In the 2012–13 season, Hairston's playing time increased significantly in the second half of the season. In the last five games of the regular season, he averaged 32 minutes of playing time, up 60% from 20 minutes of average playing time in the first 29 games of the season. Hairston led UNC in scoring in the last five games of the season with 19.6 points per game. He earned ACC Co-Player of the Week honors for his play against Duke and Virginia in February 2013. North Carolina coaches also selected Hairston as the defensive player of the game in the win over Virginia.

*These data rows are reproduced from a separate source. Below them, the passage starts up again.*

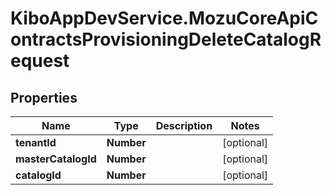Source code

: # KiboAppDevService.MozuCoreApiContractsProvisioningDeleteCatalogRequest

## Properties

Name | Type | Description | Notes
------------ | ------------- | ------------- | -------------
**tenantId** | **Number** |  | [optional] 
**masterCatalogId** | **Number** |  | [optional] 
**catalogId** | **Number** |  | [optional] 


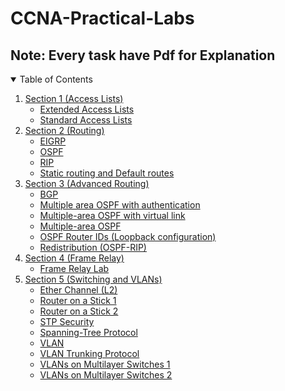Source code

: # CCNA-Practical-Labs
<h2>Note: Every task have Pdf for Explanation</h2>

<!-- TABLE OF CONTENTS -->
<details open="open">
  <summary>Table of Contents</summary>
  <ol>
    <li>
      <a href="#Access Lists">Section 1 (Access Lists)</a>
      <ul>
        <li><a href="https://github.com/Mohamed-Hamdy/CCNA-Practical-Labs/tree/master/Access%20Lists/Extended%20Access%20Lists">Extended Access Lists</a></li>
      </ul>
      <ul>
        <li><a href="https://github.com/Mohamed-Hamdy/CCNA-Practical-Labs/tree/master/Access%20Lists/Standard%20Access%20Lists">Standard Access Lists</a></li>
      </ul>
    </li>
    <li>
        <a href="#Access Lists">Section 2 (Routing)</a>
      <ul>
        <li><a href="https://github.com/Mohamed-Hamdy/CCNA-Practical-Labs/tree/master/Routing/EIGRP">EIGRP</a></li>
      </ul>
      <ul>
        <li><a href="https://github.com/Mohamed-Hamdy/CCNA-Practical-Labs/tree/master/Routing/OSPF">OSPF</a></li>
      </ul>
      <ul>
        <li><a href="https://github.com/Mohamed-Hamdy/CCNA-Practical-Labs/tree/master/Routing/RIP">RIP</a></li>
      </ul>
      <ul>
        <li><a href="https://github.com/Mohamed-Hamdy/CCNA-Practical-Labs/tree/master/Routing/Static%20routing%20and%20Default%20routes">Static routing and Default routes</a>
          </li>
      </ul>
    </li>
    <li>
      <a href="#Advanced Routing">Section 3 (Advanced Routing)</a>
      <ul>
      <li><a href="https://github.com/Mohamed-Hamdy/CCNA-Practical-Labs/tree/master/Advanced%20Routing/BGP">BGP</a></li>
      </ul>
      <ul>
      <li><a href="https://github.com/Mohamed-Hamdy/CCNA-Practical-Labs/tree/master/Advanced%20Routing/Multiple-area%20OSPF%20with%20authentication">Multiple area OSPF with authentication</a></li>
      </ul>
      <ul>
      <li><a href="https://github.com/Mohamed-Hamdy/CCNA-Practical-Labs/tree/master/Advanced%20Routing/Multiple-area%20OSPF%20with%20virtual%20link">Multiple-area OSPF with virtual link</a></li>
      </ul>
      <ul>
      <li><a href="https://github.com/Mohamed-Hamdy/CCNA-Practical-Labs/tree/master/Advanced%20Routing/Multiple-area%20OSPF">Multiple-area OSPF</a</li>
      </ul>
      <ul>
      <li><a href="https://github.com/Mohamed-Hamdy/CCNA-Practical-Labs/tree/master/Advanced%20Routing/OSPF%20Router%20IDs%20(Loopback%20configuration)">OSPF Router IDs (Loopback configuration)</a</li>
      </ul>
      <ul>
      <li><a href="https://github.com/Mohamed-Hamdy/CCNA-Practical-Labs/tree/master/Advanced%20Routing/Redistribution%20(OSPF-RIP)">Redistribution (OSPF-RIP)</a></li>
      </ul>
    </li>
    <li>
     <a href="#Frame Relay">Section 4 (Frame Relay)</a>
      <ul>
        <li><a href="https://github.com/Mohamed-Hamdy/CCNA-Practical-Labs/tree/master/Frame%20Relay">Frame Relay Lab</a></li>
      </ul>
    </li>
    <li>
      <a href="#Switching and VLANs">Section 5 (Switching and VLANs)</a>
      <ul>
      <li><a href="https://github.com/Mohamed-Hamdy/CCNA-Practical-Labs/tree/master/Switching%20and%20VLANs/Ether%20Channel%20(L2)">Ether Channel (L2)</a></li>
      </ul>
      <ul>
      <li><a href="https://github.com/Mohamed-Hamdy/CCNA-Practical-Labs/tree/master/Switching%20and%20VLANs/Router%20on%20a%20Stick">Router on a Stick 1</a></li>
      </ul>
      <ul>
      <li><a href="https://github.com/Mohamed-Hamdy/CCNA-Practical-Labs/tree/master/Switching%20and%20VLANs/Router%20on%20a%20Stick%202">Router on a Stick 2</a></li>
      </ul>
      <ul>
      <li><a href="https://github.com/Mohamed-Hamdy/CCNA-Practical-Labs/tree/master/Switching%20and%20VLANs/STP%20Security">STP Security</a></li>
      </ul>
      <ul>
      <li><a href="https://github.com/Mohamed-Hamdy/CCNA-Practical-Labs/tree/master/Switching%20and%20VLANs/Spanning-Tree%20Protocol">Spanning-Tree Protocol</a></li>
      </ul>
      <ul>
      <li><a href="https://github.com/Mohamed-Hamdy/CCNA-Practical-Labs/tree/master/Switching%20and%20VLANs/VLAN">VLAN</a></li>
      </ul>
      <ul>
      <li><a href="https://github.com/Mohamed-Hamdy/CCNA-Practical-Labs/tree/master/Switching%20and%20VLANs/VLAN%20Trunking%20Protocol">VLAN Trunking Protocol</a></li>
      </ul>
      <ul>
      <li><a href="https://github.com/Mohamed-Hamdy/CCNA-Practical-Labs/tree/master/Switching%20and%20VLANs/VLANs%20on%20Multilayer%20Switches%201">VLANs on Multilayer Switches 1</a></li>
      </ul>
      <ul>
      <li><a href="https://github.com/Mohamed-Hamdy/CCNA-Practical-Labs/tree/master/Switching%20and%20VLANs/VLANs%20on%20Multilayer%20Switches%202">VLANs on Multilayer Switches 2</a></li>
      </ul>
    </li>
    
    
  </ol>
  
</details>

In Hairston's sophomore season, he was in the starting line-up for the second time in his college career against Duke in February 2013. He scored a then career high 23 points. In his next game in the starting line-up versus Virginia he set a new high with 29 points, just four games after returning the court after missing a game due to a concussion. In UNC's first game of the ACC tournament on March 15, 2013, Hairston was holding the basketball in the second half when a Florida State player swiped Hairston's hand. Either from the swipe, or from his fingers extending on the basketball, Hairston split the webbing between the middle and ring fingers on his non-shooting left hand. Hairston left the game and received eight stitches. He still led UNC with 21 points after making five of six three point shots.

After getting the stitches, Hairston returned to play in UNC's next two games in the ACC tournament. He played 36 minutes in the next game against Maryland and scored 13 points. In the next day's game against Miami he scored 28 points.

Suspended in 2013, Hairston did not return to North Carolina for the 2013–14 season. On December 20, 2013, the school announced that they would not seek his reinstatement.

==Professional career==

===Texas Legends (2014)===
After his suspension was confirmed, Hairston filed paperwork to join the NBA Development League. On January 14, 2014, he was acquired by the Texas Legends. He went on to play 26 games for Texas while averaging 21.8 points, 3.5 rebounds and 1.5 steals per game.

===Charlotte Hornets (2014–2016)===
On June 26, 2014, Hairston was selected with the 26th overall pick in the 2014 NBA draft by the Miami Heat on behalf of the Charlotte Hornets. In doing so, Hairston became the first NBA D-League player to be drafted in the first round of an NBA draft. On August 22, he signed with the Hornets after averaging an impressive 18.3 points in seven Summer League games. On December 22, Hairston recorded his first career double-double with 10 points and 10 rebounds to help the Hornets defeat the Denver Nuggets, 110–82. On February 10, 2015, he scored a season-high 16 points in a loss to the Detroit Pistons.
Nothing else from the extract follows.